• [INFORMATION]:
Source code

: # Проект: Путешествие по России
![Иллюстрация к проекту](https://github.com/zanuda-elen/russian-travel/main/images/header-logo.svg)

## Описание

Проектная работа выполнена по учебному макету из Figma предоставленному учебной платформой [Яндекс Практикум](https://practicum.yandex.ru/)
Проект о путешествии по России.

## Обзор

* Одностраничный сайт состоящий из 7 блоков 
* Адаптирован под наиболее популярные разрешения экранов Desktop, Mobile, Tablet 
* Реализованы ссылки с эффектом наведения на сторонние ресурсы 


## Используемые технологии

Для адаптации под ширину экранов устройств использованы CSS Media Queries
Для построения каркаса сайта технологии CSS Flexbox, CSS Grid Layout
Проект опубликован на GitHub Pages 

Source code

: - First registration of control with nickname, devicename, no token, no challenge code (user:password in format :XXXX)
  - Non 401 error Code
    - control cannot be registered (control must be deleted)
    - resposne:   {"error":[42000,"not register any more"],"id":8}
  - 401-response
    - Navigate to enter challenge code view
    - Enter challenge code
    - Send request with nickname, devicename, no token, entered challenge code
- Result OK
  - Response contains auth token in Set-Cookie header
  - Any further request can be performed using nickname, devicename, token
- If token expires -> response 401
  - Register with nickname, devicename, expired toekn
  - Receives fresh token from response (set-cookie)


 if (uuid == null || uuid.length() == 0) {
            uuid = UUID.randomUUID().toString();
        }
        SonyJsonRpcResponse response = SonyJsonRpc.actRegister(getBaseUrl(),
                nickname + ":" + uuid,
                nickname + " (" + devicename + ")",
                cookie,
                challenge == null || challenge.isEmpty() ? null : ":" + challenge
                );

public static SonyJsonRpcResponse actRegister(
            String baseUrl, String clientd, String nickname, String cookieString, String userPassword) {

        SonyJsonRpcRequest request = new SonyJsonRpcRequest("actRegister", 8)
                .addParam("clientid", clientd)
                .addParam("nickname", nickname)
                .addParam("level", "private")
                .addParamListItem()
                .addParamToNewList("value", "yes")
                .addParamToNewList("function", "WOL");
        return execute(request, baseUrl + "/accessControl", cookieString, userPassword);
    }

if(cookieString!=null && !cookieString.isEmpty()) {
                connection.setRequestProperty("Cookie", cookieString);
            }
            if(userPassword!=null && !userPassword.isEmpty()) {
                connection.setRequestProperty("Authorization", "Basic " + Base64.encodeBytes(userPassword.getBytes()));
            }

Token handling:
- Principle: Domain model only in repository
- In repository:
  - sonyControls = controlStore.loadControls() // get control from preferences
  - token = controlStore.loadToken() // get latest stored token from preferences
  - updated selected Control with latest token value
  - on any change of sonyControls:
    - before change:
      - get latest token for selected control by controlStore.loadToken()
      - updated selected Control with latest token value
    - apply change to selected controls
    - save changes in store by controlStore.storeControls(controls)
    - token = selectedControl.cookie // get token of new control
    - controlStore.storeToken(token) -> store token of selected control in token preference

• [EXERCISE AIM]: Repeat each of the entries exactly as written.

• [RESPONSE]:
Source code

: # Проект: Путешествие по России
![Иллюстрация к проекту](https://github.com/zanuda-elen/russian-travel/main/images/header-logo.svg)

## Описание

Проектная работа выполнена по учебному макету из Figma предоставленному учебной платформой [Яндекс Практикум](https://practicum.yandex.ru/)
Проект о путешествии по России.

## Обзор

* Одностраничный сайт состоящий из 7 блоков 
* Адаптирован под наиболее популярные разрешения экранов Desktop, Mobile, Tablet 
* Реализованы ссылки с эффектом наведения на сторонние ресурсы 


## Используемые технологии

Для адаптации под ширину экранов устройств использованы CSS Media Queries
Для построения каркаса сайта технологии CSS Flexbox, CSS Grid Layout
Проект опубликован на GitHub Pages 

Source code

: - First registration of control with nickname, devicename, no token, no challenge code (user:password in format :XXXX)
  - Non 401 error Code
    - control cannot be registered (control must be deleted)
    - resposne:   {"error":[42000,"not register any more"],"id":8}
  - 401-response
    - Navigate to enter challenge code view
    - Enter challenge code
    - Send request with nickname, devicename, no token, entered challenge code
- Result OK
  - Response contains auth token in Set-Cookie header
  - Any further request can be performed using nickname, devicename, token
- If token expires -> response 401
  - Register with nickname, devicename, expired toekn
  - Receives fresh token from response (set-cookie)


 if (uuid == null || uuid.length() == 0) {
            uuid = UUID.randomUUID().toString();
        }
        SonyJsonRpcResponse response = SonyJsonRpc.actRegister(getBaseUrl(),
                nickname + ":" + uuid,
                nickname + " (" + devicename + ")",
                cookie,
                challenge == null || challenge.isEmpty() ? null : ":" + challenge
                );

public static SonyJsonRpcResponse actRegister(
            String baseUrl, String clientd, String nickname, String cookieString, String userPassword) {

        SonyJsonRpcRequest request = new SonyJsonRpcRequest("actRegister", 8)
                .addParam("clientid", clientd)
                .addParam("nickname", nickname)
                .addParam("level", "private")
                .addParamListItem()
                .addParamToNewList("value", "yes")
                .addParamToNewList("function", "WOL");
        return execute(request, baseUrl + "/accessControl", cookieString, userPassword);
    }

if(cookieString!=null && !cookieString.isEmpty()) {
                connection.setRequestProperty("Cookie", cookieString);
            }
            if(userPassword!=null && !userPassword.isEmpty()) {
                connection.setRequestProperty("Authorization", "Basic " + Base64.encodeBytes(userPassword.getBytes()));
            }

Token handling:
- Principle: Domain model only in repository
- In repository:
  - sonyControls = controlStore.loadControls() // get control from preferences
  - token = controlStore.loadToken() // get latest stored token from preferences
  - updated selected Control with latest token value
  - on any change of sonyControls:
    - before change:
      - get latest token for selected control by controlStore.loadToken()
      - updated selected Control with latest token value
    - apply change to selected controls
    - save changes in store by controlStore.storeControls(controls)
    - token = selectedControl.cookie // get token of new control
    - controlStore.storeToken(token) -> store token of selected control in token preference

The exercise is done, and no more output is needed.